In the late nineteenth century, young men married early, and when Chaim was still a teenager, his parents sought an appropriate match for him. He had already acquired a local reputation as an ilui (a genius), and the most venerable family patriarchs were eager to have him as a son-in-law. However, some of their daughters were unwilling.

For, despite his sterling character, his sharp mind, his religious fervor, and his famous acts of kindness, Chaim had one flaw that made young women wary. He had been born with one leg slightly shorter than the other, and consequently walked with a pronounced limp. While prospective fathers-in-law dismissed the slight handicap as insignificant, their daughters faltered. Soon, his parents discovered that it was not as easy to marry him off as they had originally hoped, despite all his meritorious qualities.

One day, when his parents informed him that a notable rabbi's daughter had declined a match with him, he asked the rabbi for permission to personally argue his case with the young woman. He had something of great importance to tell her, he said.

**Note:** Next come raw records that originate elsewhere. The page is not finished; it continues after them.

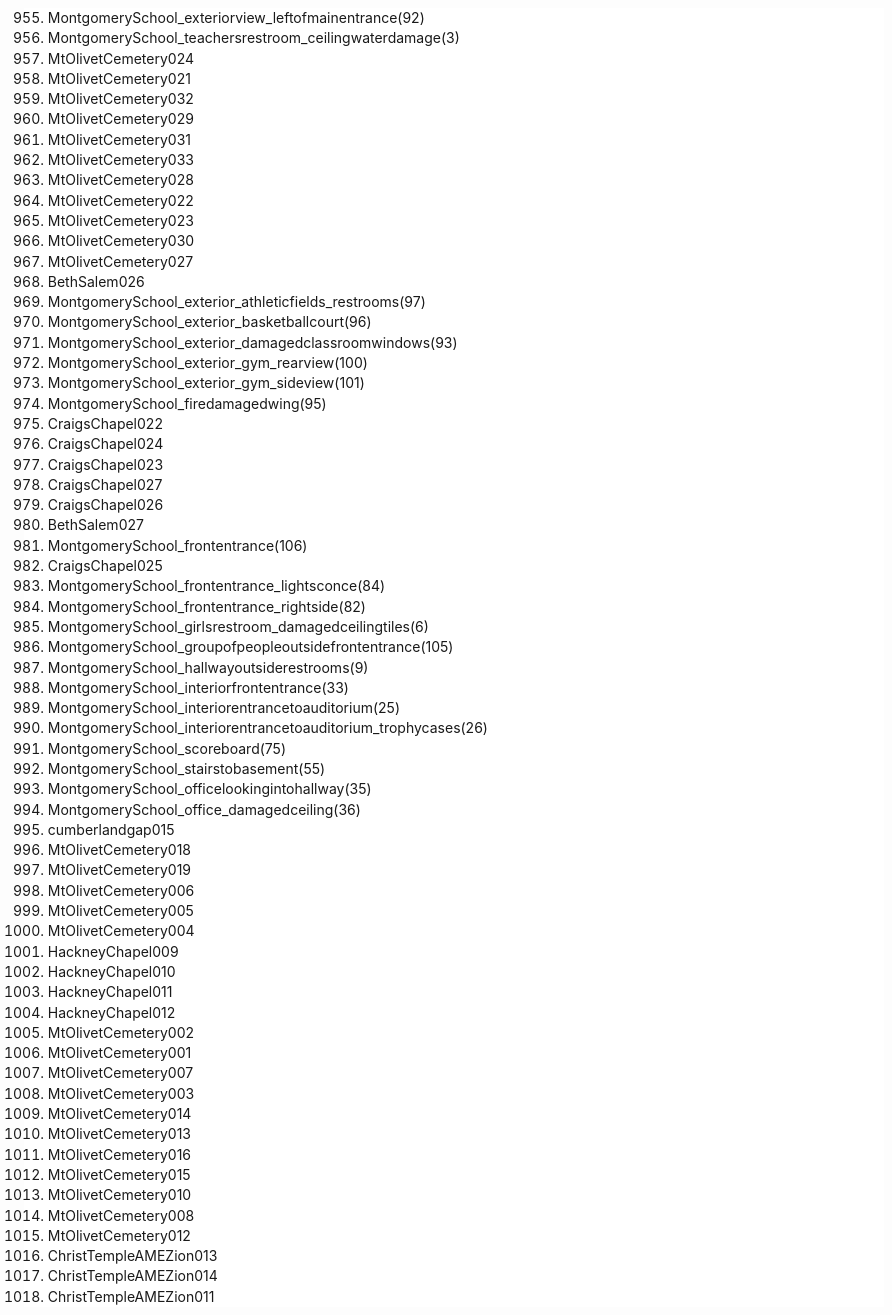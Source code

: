 955. MontgomerySchool_exteriorview_leftofmainentrance(92)
956. MontgomerySchool_teachersrestroom_ceilingwaterdamage(3)
957. MtOlivetCemetery024
958. MtOlivetCemetery021
959. MtOlivetCemetery032
960. MtOlivetCemetery029
961. MtOlivetCemetery031
962. MtOlivetCemetery033
963. MtOlivetCemetery028
964. MtOlivetCemetery022
965. MtOlivetCemetery023
966. MtOlivetCemetery030
967. MtOlivetCemetery027
968. BethSalem026
969. MontgomerySchool_exterior_athleticfields_restrooms(97)
970. MontgomerySchool_exterior_basketballcourt(96)
971. MontgomerySchool_exterior_damagedclassroomwindows(93)
972. MontgomerySchool_exterior_gym_rearview(100)
973. MontgomerySchool_exterior_gym_sideview(101)
974. MontgomerySchool_firedamagedwing(95)
975. CraigsChapel022
976. CraigsChapel024
977. CraigsChapel023
978. CraigsChapel027
979. CraigsChapel026
980. BethSalem027
981. MontgomerySchool_frontentrance(106)
982. CraigsChapel025
983. MontgomerySchool_frontentrance_lightsconce(84)
984. MontgomerySchool_frontentrance_rightside(82)
985. MontgomerySchool_girlsrestroom_damagedceilingtiles(6)
986. MontgomerySchool_groupofpeopleoutsidefrontentrance(105)
987. MontgomerySchool_hallwayoutsiderestrooms(9)
988. MontgomerySchool_interiorfrontentrance(33)
989. MontgomerySchool_interiorentrancetoauditorium(25)
990. MontgomerySchool_interiorentrancetoauditorium_trophycases(26)
991. MontgomerySchool_scoreboard(75)
992. MontgomerySchool_stairstobasement(55)
993. MontgomerySchool_officelookingintohallway(35)
994. MontgomerySchool_office_damagedceiling(36)
995. cumberlandgap015
996. MtOlivetCemetery018
997. MtOlivetCemetery019
998. MtOlivetCemetery006
999. MtOlivetCemetery005
1000. MtOlivetCemetery004
1001. HackneyChapel009
1002. HackneyChapel010
1003. HackneyChapel011
1004. HackneyChapel012
1005. MtOlivetCemetery002
1006. MtOlivetCemetery001
1007. MtOlivetCemetery007
1008. MtOlivetCemetery003
1009. MtOlivetCemetery014
1010. MtOlivetCemetery013
1011. MtOlivetCemetery016
1012. MtOlivetCemetery015
1013. MtOlivetCemetery010
1014. MtOlivetCemetery008
1015. MtOlivetCemetery012
1016. ChristTempleAMEZion013
1017. ChristTempleAMEZion014
1018. ChristTempleAMEZion011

"You know," he said gently to her when the meeting had been arranged, "that the Talmud says that forty days before children are born, Heaven decrees whom they will marry. `So and so will be married to so and so,' a heavenly voice rings out. You know this, right?"

"Yes," she answered softly, with downcast, modest eyes.

"Well, before I was born, my soul asked to see my destined one. And when I saw you, my soul sang, because you were so perfect. Except for one thing."

"What was that?" she asked, curious.

"A limp. You had a terrible, pronounced limp, because one of your legs was shorter than the other. And I felt such pain that a beautiful, perfect thing like you should have this handicap. And I knew how much more appearances matter to women than to men, and how terrible it would be for you to carry this handicap all your life. So my soul begged heaven: `Please, please give the handicap to me, instead. Let me be afflicted with this disability instead of my beloved.'

"Heaven was moved by my sacrifice for you and gave me the limp instead. This is why I have the limp today, and you do not. I took it upon myself so that you would not suffer."

The young woman was quiet and left the room without saying a word.

Later that night, she approached her father and said that she had changed her mind. It would be an honor, she said, to marry Chaim Halberstam.

The two did indeed marry, and they had many children who followed faithfully in their father's footsteps. Sons assumed their father's mantle of greatness, and their sons after that. An international rabbinic dynasty was established that exists to this day, and I feel privileged to be among its progeny.